One bank in Arkansas failed last year under the weight of a high-risk growth strategy, and a few were over-exposed to the overbuilt real estate market in Northwest Arkansas.
But in general, Arkansas’ banking industry has proven far healthier than the national averages.
As of Sept. 30, only nine of the 146 bank charters in Arkansas were reporting year-to-date losses.
That’s only one more than at the same time in 2005 or 2006 and fewer than were in the red at the end of 2007.
Nationally, commercial banks and thrifts saw net income plummet by 94 percent in the third quarter of 2008 as compared with the same period of 2007.
But Arkansas institutions earned only 8.2 percent less in the third quarter.
To be only a bit less profitable in the current environment is a badge of honor.
True, stock in First Federal Bancshares of Arkansas, with its northwest exposure, ended 2008 at barely half the price it commanded at the end of 2007.
But Arkansas’ other publicly traded bank holding companies – Bank of the Ozarks, Home BancShares and Simmons First National – were safe havens for investors this year.
Home BancShares, in fact, was up by more than 30 percent year over year.

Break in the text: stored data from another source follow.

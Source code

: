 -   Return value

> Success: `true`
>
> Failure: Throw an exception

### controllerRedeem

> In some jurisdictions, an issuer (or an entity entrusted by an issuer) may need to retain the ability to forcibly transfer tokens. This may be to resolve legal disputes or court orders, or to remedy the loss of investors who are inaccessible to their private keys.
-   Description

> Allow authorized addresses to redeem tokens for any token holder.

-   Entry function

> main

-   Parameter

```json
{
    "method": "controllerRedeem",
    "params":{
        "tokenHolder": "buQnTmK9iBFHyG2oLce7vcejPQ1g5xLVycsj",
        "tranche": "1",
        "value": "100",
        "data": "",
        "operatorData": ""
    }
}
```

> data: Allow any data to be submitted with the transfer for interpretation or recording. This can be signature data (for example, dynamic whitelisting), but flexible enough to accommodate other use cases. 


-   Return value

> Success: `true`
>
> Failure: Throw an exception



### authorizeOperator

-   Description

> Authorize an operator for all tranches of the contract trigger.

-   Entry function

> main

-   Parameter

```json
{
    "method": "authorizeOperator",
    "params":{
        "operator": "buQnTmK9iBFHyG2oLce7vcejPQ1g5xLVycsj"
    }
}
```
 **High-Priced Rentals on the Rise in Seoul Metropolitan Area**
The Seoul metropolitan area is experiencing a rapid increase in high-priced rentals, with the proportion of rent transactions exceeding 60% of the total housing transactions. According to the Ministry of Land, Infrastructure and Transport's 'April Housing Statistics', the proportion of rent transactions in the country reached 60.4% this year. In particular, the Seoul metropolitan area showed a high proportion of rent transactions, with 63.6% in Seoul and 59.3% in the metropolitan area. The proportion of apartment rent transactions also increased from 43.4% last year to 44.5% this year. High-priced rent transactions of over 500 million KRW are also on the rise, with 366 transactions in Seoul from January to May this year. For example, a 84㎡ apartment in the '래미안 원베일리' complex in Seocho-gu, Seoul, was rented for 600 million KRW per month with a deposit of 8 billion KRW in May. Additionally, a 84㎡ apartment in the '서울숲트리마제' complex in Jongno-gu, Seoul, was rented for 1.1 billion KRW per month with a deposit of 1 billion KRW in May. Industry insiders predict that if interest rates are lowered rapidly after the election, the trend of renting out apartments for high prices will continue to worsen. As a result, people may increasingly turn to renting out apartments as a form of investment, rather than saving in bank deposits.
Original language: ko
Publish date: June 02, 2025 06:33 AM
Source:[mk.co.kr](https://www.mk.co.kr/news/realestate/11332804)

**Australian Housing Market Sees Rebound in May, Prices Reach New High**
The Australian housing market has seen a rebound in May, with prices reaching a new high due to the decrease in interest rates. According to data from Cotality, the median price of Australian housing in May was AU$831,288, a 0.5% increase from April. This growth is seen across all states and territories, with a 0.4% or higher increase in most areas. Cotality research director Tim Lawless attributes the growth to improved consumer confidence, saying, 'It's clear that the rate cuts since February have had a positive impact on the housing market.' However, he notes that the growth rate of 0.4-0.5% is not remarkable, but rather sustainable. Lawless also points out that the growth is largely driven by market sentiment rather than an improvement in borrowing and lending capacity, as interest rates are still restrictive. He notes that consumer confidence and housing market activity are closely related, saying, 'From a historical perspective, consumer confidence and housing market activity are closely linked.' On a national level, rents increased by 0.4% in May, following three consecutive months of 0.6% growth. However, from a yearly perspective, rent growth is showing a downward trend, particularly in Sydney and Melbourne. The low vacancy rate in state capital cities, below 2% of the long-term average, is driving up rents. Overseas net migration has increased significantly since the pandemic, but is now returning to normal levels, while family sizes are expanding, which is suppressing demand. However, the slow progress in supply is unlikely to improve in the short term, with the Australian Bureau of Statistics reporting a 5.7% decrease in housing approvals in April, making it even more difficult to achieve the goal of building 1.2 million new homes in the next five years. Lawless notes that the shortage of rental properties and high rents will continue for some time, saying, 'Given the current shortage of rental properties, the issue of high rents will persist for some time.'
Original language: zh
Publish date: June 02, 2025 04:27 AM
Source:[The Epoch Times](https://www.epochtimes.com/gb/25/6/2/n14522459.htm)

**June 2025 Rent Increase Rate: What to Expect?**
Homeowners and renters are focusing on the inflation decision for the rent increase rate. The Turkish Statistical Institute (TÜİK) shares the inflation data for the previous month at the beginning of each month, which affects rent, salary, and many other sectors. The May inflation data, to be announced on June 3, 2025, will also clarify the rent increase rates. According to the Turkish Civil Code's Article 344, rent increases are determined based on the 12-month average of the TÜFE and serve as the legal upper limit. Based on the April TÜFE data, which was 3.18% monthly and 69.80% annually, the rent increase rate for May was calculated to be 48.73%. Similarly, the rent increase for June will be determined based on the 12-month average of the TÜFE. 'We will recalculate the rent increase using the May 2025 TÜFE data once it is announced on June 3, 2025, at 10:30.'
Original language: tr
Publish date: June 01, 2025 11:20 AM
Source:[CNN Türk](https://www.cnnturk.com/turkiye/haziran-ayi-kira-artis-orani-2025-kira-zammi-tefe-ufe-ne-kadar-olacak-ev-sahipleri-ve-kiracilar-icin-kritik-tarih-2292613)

Oh, that all our investments could say the same.
Johnny Chambers, CEO of Chambers Bancshares of Danville, was undoubtedly right when he complained recently that banking just isn’t as much fun as it used to be.
That’s true of most businesses right now. But the vast majority of Arkansas banks will survive, and some will even thrive in the current economic crisis. They will help other businesses survive and thrive as well.
And that’s when banking will be fun again.